▸ Available records:

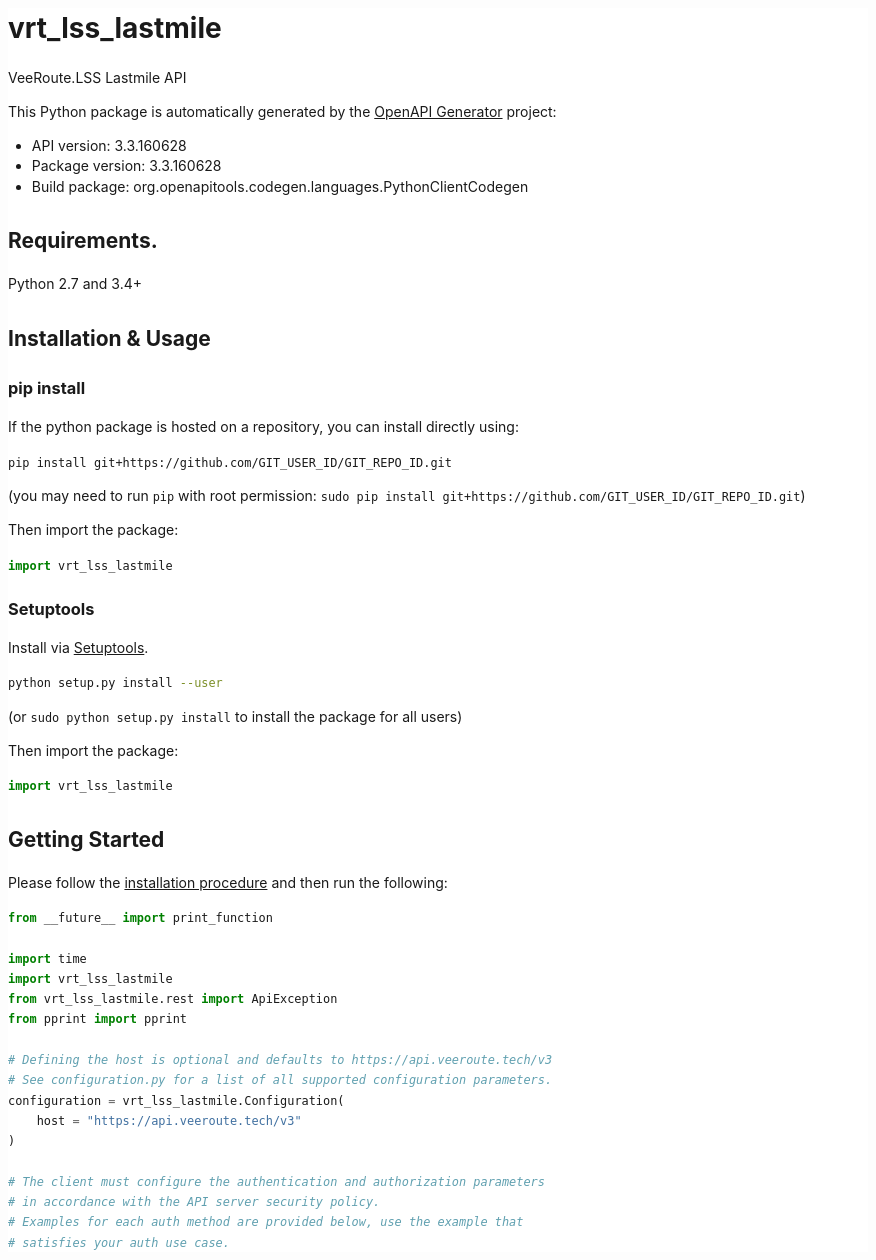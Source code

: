 # vrt_lss_lastmile
VeeRoute.LSS Lastmile API

This Python package is automatically generated by the [OpenAPI Generator](https://openapi-generator.tech) project:

- API version: 3.3.160628
- Package version: 3.3.160628
- Build package: org.openapitools.codegen.languages.PythonClientCodegen

## Requirements.

Python 2.7 and 3.4+

## Installation & Usage
### pip install

If the python package is hosted on a repository, you can install directly using:

```sh
pip install git+https://github.com/GIT_USER_ID/GIT_REPO_ID.git
```
(you may need to run `pip` with root permission: `sudo pip install git+https://github.com/GIT_USER_ID/GIT_REPO_ID.git`)

Then import the package:
```python
import vrt_lss_lastmile
```

### Setuptools

Install via [Setuptools](http://pypi.python.org/pypi/setuptools).

```sh
python setup.py install --user
```
(or `sudo python setup.py install` to install the package for all users)

Then import the package:
```python
import vrt_lss_lastmile
```

## Getting Started

Please follow the [installation procedure](#installation--usage) and then run the following:

```python
from __future__ import print_function

import time
import vrt_lss_lastmile
from vrt_lss_lastmile.rest import ApiException
from pprint import pprint

# Defining the host is optional and defaults to https://api.veeroute.tech/v3
# See configuration.py for a list of all supported configuration parameters.
configuration = vrt_lss_lastmile.Configuration(
    host = "https://api.veeroute.tech/v3"
)

# The client must configure the authentication and authorization parameters
# in accordance with the API server security policy.
# Examples for each auth method are provided below, use the example that
# satisfies your auth use case.
```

▸ Exercise instructions: Write out every line of the entries above exactly, and omit their pictures.

▸ Answer box:
Source code

: # vrt_lss_lastmile
VeeRoute.LSS Lastmile API

This Python package is automatically generated by the [OpenAPI Generator](https://openapi-generator.tech) project:

- API version: 3.3.160628
- Package version: 3.3.160628
- Build package: org.openapitools.codegen.languages.PythonClientCodegen

## Requirements.

Python 2.7 and 3.4+

## Installation & Usage
### pip install

If the python package is hosted on a repository, you can install directly using:

```sh
pip install git+https://github.com/GIT_USER_ID/GIT_REPO_ID.git
```
(you may need to run `pip` with root permission: `sudo pip install git+https://github.com/GIT_USER_ID/GIT_REPO_ID.git`)

Then import the package:
```python
import vrt_lss_lastmile
```

### Setuptools

Install via [Setuptools](http://pypi.python.org/pypi/setuptools).

```sh
python setup.py install --user
```
(or `sudo python setup.py install` to install the package for all users)

Then import the package:
```python
import vrt_lss_lastmile
```

## Getting Started

Please follow the [installation procedure](#installation--usage) and then run the following:

```python
from __future__ import print_function

import time
import vrt_lss_lastmile
from vrt_lss_lastmile.rest import ApiException
from pprint import pprint

# Defining the host is optional and defaults to https://api.veeroute.tech/v3
# See configuration.py for a list of all supported configuration parameters.
configuration = vrt_lss_lastmile.Configuration(
    host = "https://api.veeroute.tech/v3"
)

# The client must configure the authentication and authorization parameters
# in accordance with the API server security policy.
# Examples for each auth method are provided below, use the example that
# satisfies your auth use case.
```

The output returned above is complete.